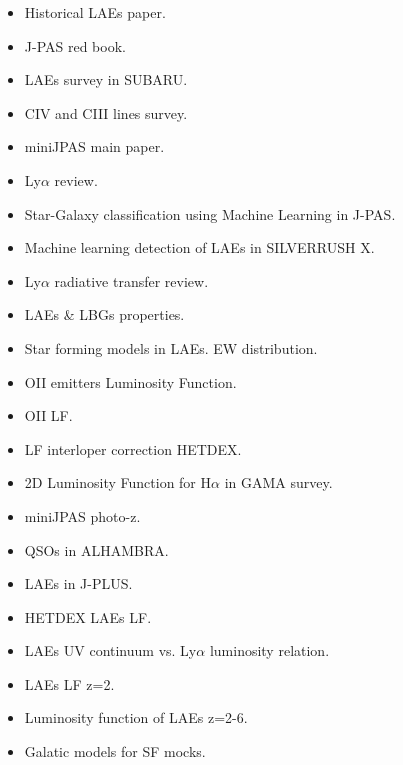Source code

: \documentclass[a4paper,fleqn,usenatbib]{mnras}
\begin{document}
\begin{itemize}
    \item Historical LAEs paper. \cite{Partridge1967}
    \item J-PAS red book. \cite{benitez2014jpas}
    \item LAEs survey in SUBARU. \cite{ouchi2018}
    \item CIV and CIII lines survey. \cite{stroe2017}
    \item miniJPAS main paper. \cite{bonoli2020}
    \item Ly$\alpha$ review. \cite{ouchi2020}
    \item Star-Galaxy classification using Machine Learning in J-PAS. \cite{baqui2021}
    \item Machine learning detection of LAEs in SILVERRUSH X. \cite{ono2021}
    \item Ly$\alpha$ radiative transfer review. \cite{Dijkstra2019}
    \item LAEs \& LBGs properties. \cite{ArrabalHaro2020}
    \item Star forming models in LAEs. EW distribution. \cite{Charlot1993}
    \item OII emitters Luminosity Function. \cite{Ciardullo2013}
    \item OII LF. \cite{Gilbank2010}
    \item LF interloper correction HETDEX. \cite{Farrow2021}
    \item 2D Luminosity Function for H$\alpha$ in GAMA survey. \cite{Gunawardhana2002}
    \item miniJPAS photo-z. \cite{Hernan-Caballero2021}
    \item QSOs in ALHAMBRA. \cite{Matute2018}
    \item LAEs in J-PLUS. \cite{Spinoso2020}
    \item HETDEX LAEs LF. \cite{Zhang2021}
    \item LAEs UV continuum vs. Ly$\alpha$ luminosity relation. \cite{Santos2021}
    \item LAEs LF z=2. \cite{Konno2016}
    \item Luminosity function of LAEs z=2-6. \cite{Sobral2018}
    \item Galatic models for SF mocks. \cite{bruzual2003}
\end{itemize}




\end{document}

What the task asks –
Report each line of the records that holds the word "miniJPAS".

Completed task –
    \item miniJPAS main paper. \cite{bonoli2020}
    \item miniJPAS photo-z. \cite{Hernan-Caballero2021}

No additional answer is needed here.